Aumentando i poteri dell’Unione Europea, e creando un organo ad hoc, si potrebbero destinare dei fondi per la costruzione, in zone strategiche, largamente studiate per la loro criticità, ove collegare centri di primo soccorso, non nazionali ma Europei. I suddetti centri di primo soccorso, oltre a garantire un’accoglienza umana (come già avviene), dovrebbero essere impiegati per il riconoscimento dei singoli immigrati da destinare all’organo centrale, gerarchicamente più alto.

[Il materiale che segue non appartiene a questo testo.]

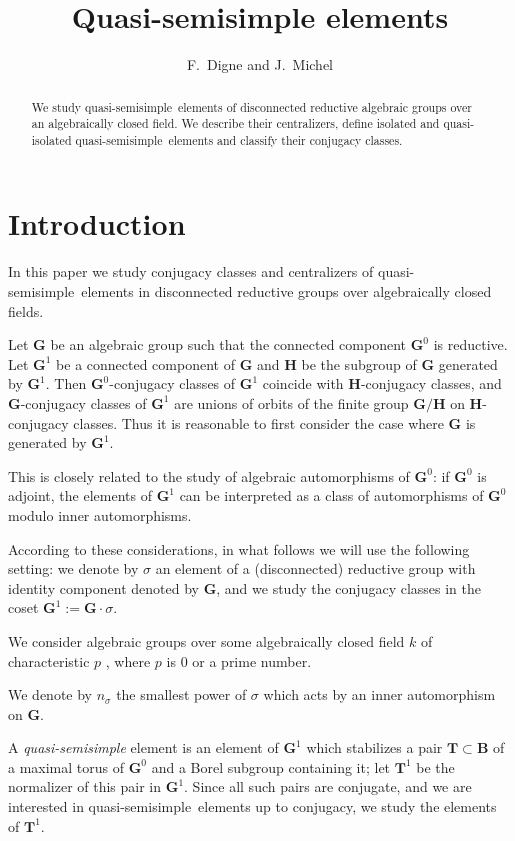 \documentclass{amsart}
\title{Quasi-semisimple elements}
\author{F.~Digne and J.~Michel}
\numberwithin{equation}{section}
\theoremstyle{definition}
\theoremstyle{remark}
\newcommand\bB{{\mathbf B}}
\newcommand\bG{{\mathbf G}}
\newcommand\bH{{\mathbf H}}
\newcommand\bT{{\mathbf T}}
\newcommand\Gun{{\bG^1}}
\newcommand\Tun{{\bT^1}}
\newcommand\qss{quasi-semisimple}
\begin{document}
\maketitle
\begin{abstract}
We study \qss\ elements of disconnected reductive algebraic groups
over an algebraically closed field. We describe their centralizers, 
define isolated and quasi-isolated \qss\ elements and classify their
conjugacy classes.
\end{abstract}
\section*{Introduction}
In this paper we study conjugacy classes and centralizers
of  \qss\  elements  in  disconnected  reductive  groups over algebraically
closed fields.

Let  $\bG$ be an algebraic group  such that the connected component $\bG^0$
is  reductive.  Let  $\Gun$
\index{G1@$\bG$, $\Gun$}
be  a  connected  component  of  $\bG$
and $\bH$  be the  subgroup of  $\bG$ generated by $\Gun$.
Then  $\bG^0$-conjugacy  classes  of  $\Gun$  coincide  with $\bH$-conjugacy
classes, and $\bG$-conjugacy classes of $\Gun$ are unions of 
orbits of the  finite  group  $\bG/\bH$ on $\bH$-conjugacy classes.
Thus it is reasonable to first consider the case where $\bG$ is generated by
$\Gun$.

This is  closely related  to the  study of algebraic automorphisms of
$\bG^0$:  if $\bG^0$ is  adjoint, the elements of $\Gun$ can be interpreted
as a class of automorphisms of $\bG^0$ modulo inner automorphisms.

According  to  these  considerations,  in  what  follows  we  will  use the
following  setting: we  denote by  $\sigma$ an  element of a (disconnected)
reductive  group with identity
component denoted by $\bG$, and  we  study  the  conjugacy
classes  in the coset $\Gun:=\bG\cdot\sigma$.

We  consider algebraic groups  over some algebraically  closed field $k$ of
characteristic $p$ , where $p$ is $0$ or a prime number.

We  denote  by $n_\sigma$ 
the smallest  power of  $\sigma$ which acts by an inner
automorphism on $\bG$.

A  {\em \qss} element is an element of  $\Gun$ which stabilizes a pair 
$\bT\subset\bB$ of a maximal torus of $\bG^0$ and a Borel subgroup containing
it;  let $\Tun$ \index{Tun@$\bT$, $\Tun$} be the normalizer
of  this pair  in $\Gun$.  
Since all such pairs are conjugate, and we are interested in \qss\ elements
up to conjugacy, we study the elements of $\Tun$.
\end{document}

Così facendo, i richiedenti asilo, perché di questo stiamo parlando, sarebbero muniti di regolare permesso di soggiorno, con dei limiti specifici al soddisfacimento di determinati criteri stabiliti, e, in armonia con il principio di libera circolazione nel territorio degli Stati che fanno parte dell’Unione, potrebbero essere “inviati” in altri centri, creati al riguardo, negli Stati in cui fanno richiesta per i più disperati motivi: opportunità di lavoro; ricongiunzione con la famiglia; etc. Con questa organizzazione eviteremmo anche il “via-vai” a cui assistiamo quotidianamente di immigrati, senza regolari permessi e senza riconoscimento, che si danno alle più disparate via di fuga sul territorio europeo non garantendo, così, l’incolumità dell’Unione. 
Sono seriamente convinto che, con le dovute organizzazioni al riguardo, il flusso immigratorio costante e abnorme, a cui stiamo assistendo inermi, potrebbe trasformarsi in una risorsa economica e demografica per tutta l’Unione.

Per concludere, questo mio pensiero, forse troppo lungo - quindi grazie per averlo letto fino in fondo -, è una forma di richiamo verso quei miei connazionali, e anche verso quei miei coetanei, che si sentono minacciati da quello che sta accadendo. Non è né tanto di più né tanto di meno di quello che è già accaduto in passato ma verso un altro continente. Con l’unica differenza che, volendolo, noi (in senso di Unione), potremmo affrontarlo al meglio. E’ questo il momento, mentre personaggi autoritari e nazionalisti, quali Putin e Trump, ci “abbracciano” a destra e sinistra della nostra Unione, che dobbiamo, necessariamente, imparare a camminare con le nostre gambe. E questo si potrà concretizzare, solamente, e personalmente, con un aumento dei poteri nelle mani dell’Unione.